The opinion of the court was delivered by: Leon Jordan United States District Judge
This civil action is before the court on the plaintiff's motion to reconsider its ruling on the plaintiff's retaliatory discharge claim [doc. 75]. The defendant has responded, and the motion is ripe for the court's consideration.*fn1
For the following reasons, the motion will be denied.
Although the plaintiff does not identify the basis of his motion, the court agrees with the defendant that the motion may be properly characterized as a motion to alter or amend the judgment under Rule 59(e) of the Federal Rules of Procedure. See 11 Charles Alan Wright, Arthur R. Miller & Mary Kay Kane, Federal Practice and Procedure § 2810.1 (1995) ("Rule 59(e) does, however, include motions for reconsideration.").

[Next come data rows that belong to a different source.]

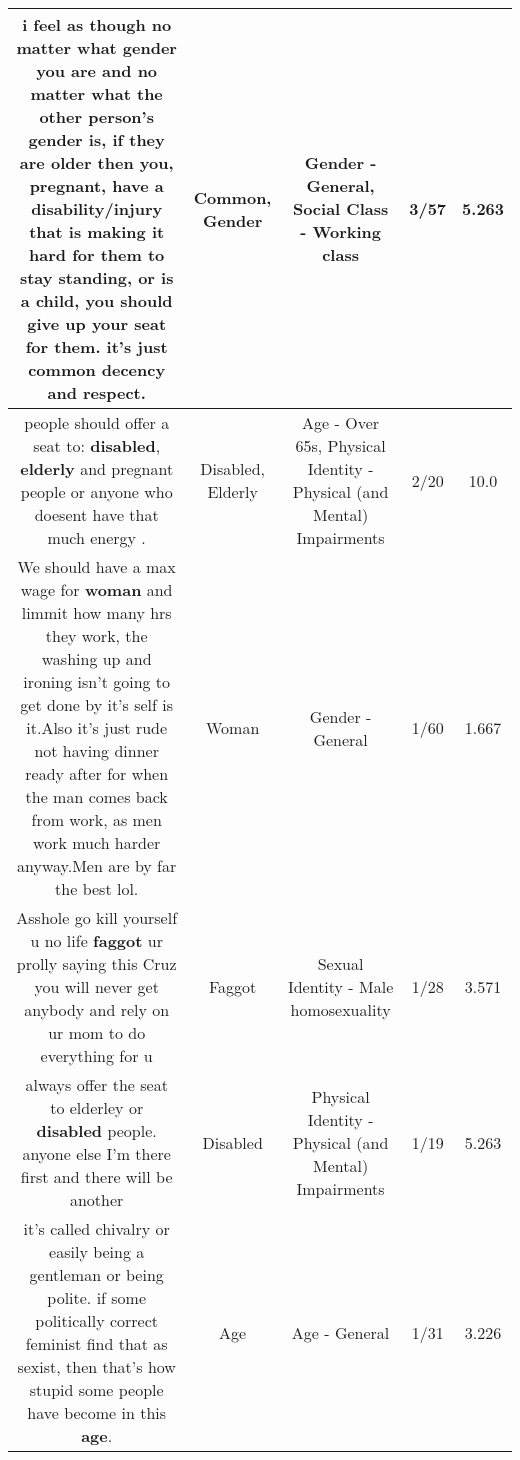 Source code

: \documentclass[11pt]{article}
\newlength\mylength
\begin{document}
\begin{center}
\begin{longtable}{|C{.65\mylength}|C{.30\mylength}|C{.12\mylength}|C{.12\mylength}|C{.12\mylength}|}
  \small i feel as though no matter what \textbf{gender} you are and no matter what the other person's \textbf{gender} is, if they are older then you, pregnant, have a disability/injury that is making it hard for them to stay standing, or is a child, you should give up your seat for them. it's just \textbf{common} decency and respect.\normalsize   & Common, Gender & Gender - General, Social Class - Working class & 3/57 & 5.263 \\  \hline
  \small people should offer a seat to: \textbf{disabled}, \textbf{elderly} and pregnant people or anyone who doesent have that much energy .\normalsize   & Disabled, Elderly & Age - Over 65s, Physical Identity - Physical (and Mental) Impairments & 2/20 & 10.0 \\  \hline
  \small We should have a max wage for \textbf{woman} and limmit how many hrs they work, the washing up and ironing isn't going to get done by it's self is it.Also it's just rude not having dinner ready after for when the man comes back from work, as men work much harder anyway.Men are by far the best lol.\normalsize   & Woman & Gender - General & 1/60 & 1.667 \\  \hline
  \small Asshole go kill yourself u no life \textbf{faggot} ur prolly saying this Cruz you will never get anybody and rely on ur mom to do everything for u\normalsize   & Faggot & Sexual Identity - Male homosexuality & 1/28 & 3.571 \\  \hline
  \small always offer the seat to elderley or \textbf{disabled} people. anyone else I'm there first and there will be another\normalsize   & Disabled & Physical Identity - Physical (and Mental) Impairments & 1/19 & 5.263 \\  \hline
  \small it's called chivalry or easily being a gentleman or being polite. if some politically correct feminist find that as sexist, then that's how stupid some people have become in this \textbf{age}.\normalsize   & Age & Age - General & 1/31 & 3.226 \\  \hline

\end{longtable}
\end{center}
\end{document}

However, reconsideration of a judgment after its entry is an extraordinary remedy which should be used sparingly. There are four basic grounds upon which a Rule 59(e) motion may be granted. First, the movant may demonstrate that the motion is necessary to correct manifest errors of law or fact upon which the judgment is based. Second, the motion may be granted so that the moving party may present newly discovered or previously unavailable evidence. Third, the motion will be granted if necessary to prevent manifest injustice. . . . Fourth, a Rule 59(e) motion may be justified by an intervening change in controlling law. The Rule 59(e) motion may not be used to relitigate old matters, or to raise arguments or present evidence that have been raised prior to the entry of judgment.

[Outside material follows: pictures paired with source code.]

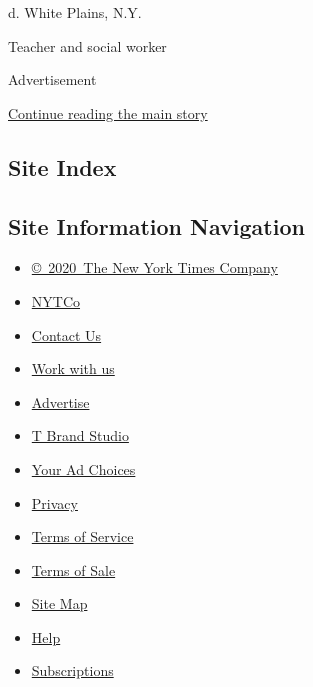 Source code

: d. White Plains, N.Y.

Teacher and social worker

Advertisement

\protect\hyperlink{after-bottom}{Continue reading the main story}

\hypertarget{site-index}{%
\subsection{Site Index}\label{site-index}}

\hypertarget{site-information-navigation}{%
\subsection{Site Information
Navigation}\label{site-information-navigation}}

\begin{itemize}
\tightlist
\item
  \href{https://help.nytimes.com/hc/en-us/articles/115014792127-Copyright-notice}{©~2020~The
  New York Times Company}
\end{itemize}

\begin{itemize}
\tightlist
\item
  \href{https://www.nytco.com/}{NYTCo}
\item
  \href{https://help.nytimes.com/hc/en-us/articles/115015385887-Contact-Us}{Contact
  Us}
\item
  \href{https://www.nytco.com/careers/}{Work with us}
\item
  \href{https://nytmediakit.com/}{Advertise}
\item
  \href{http://www.tbrandstudio.com/}{T Brand Studio}
\item
  \href{https://www.nytimes.com/privacy/cookie-policy\#how-do-i-manage-trackers}{Your
  Ad Choices}
\item
  \href{https://www.nytimes.com/privacy}{Privacy}
\item
  \href{https://help.nytimes.com/hc/en-us/articles/115014893428-Terms-of-service}{Terms
  of Service}
\item
  \href{https://help.nytimes.com/hc/en-us/articles/115014893968-Terms-of-sale}{Terms
  of Sale}
\item
  \href{https://spiderbites.nytimes.com}{Site Map}
\item
  \href{https://help.nytimes.com/hc/en-us}{Help}
\item
  \href{https://www.nytimes.com/subscription?campaignId=37WXW}{Subscriptions}
\end{itemize}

The court has reviewed the plaintiff's motion for reconsideration, and it appears that the basis for the motion is to correct a perceived error in the court's reasoning. Specifically, the plaintiff contends that the court erred in denying his motion for summary judgment on his retaliatory discharge claim. The plaintiff contends that the court mistakenly found that the plaintiff's complaints about his employer to other persons were not necessarily the type of protected activity that would trigger a claim for retaliation.
The plaintiff has failed to notice that the court assumed that the plaintiff had engaged in statutorily protected activity, but found that the plaintiff could not establish a causal connection between the protected activity and the adverse employment action. First, it must be noted that the content of the complaint which finally resulted in the plaintiff's termination was merely a complaint about the company, more in the nature of garden variety "bellyaching." Todd Lawson stated in his deposition that the manager of the Pilot store told him that the plaintiff said he had a "ten million dollar lawsuit against, personal lawsuit she thought, against Bob [Winkel] and Mike Thomas, and it was something that would get their attention." As the defendant points out in its brief, "having and expressing a bad attitude is not protected activity."
Second, the statements reported to Todd Lawson were not the only basis for the plaintiff's termination. Bob Winkel testified that he had been receiving negative reports on the plaintiff for about a year before the plaintiff's employment was terminated. For example, one supervisor testified in his deposition that he would have fired the plaintiff in 2002 based on his statements that he did not want to be working for his employer and he was planning to leave.
Third, the plaintiff's termination occurred over three years after the plaintiff filed his discrimination claim, and it occurred only after he had been given a warning about customer complaints, the first of which had nothing to do with the plaintiff's discrimination claims. Further, the defendant correctly points out that the length of time between the discrimination claim and the plaintiff's termination was too long to attribute the termination to retaliation.
Having considered the plaintiff's motion for reconsideration, the court finds that there are no grounds to grant the relief sought. The court finds that there was no clear error in its findings or conclusions of law. Therefore, it is hereby ...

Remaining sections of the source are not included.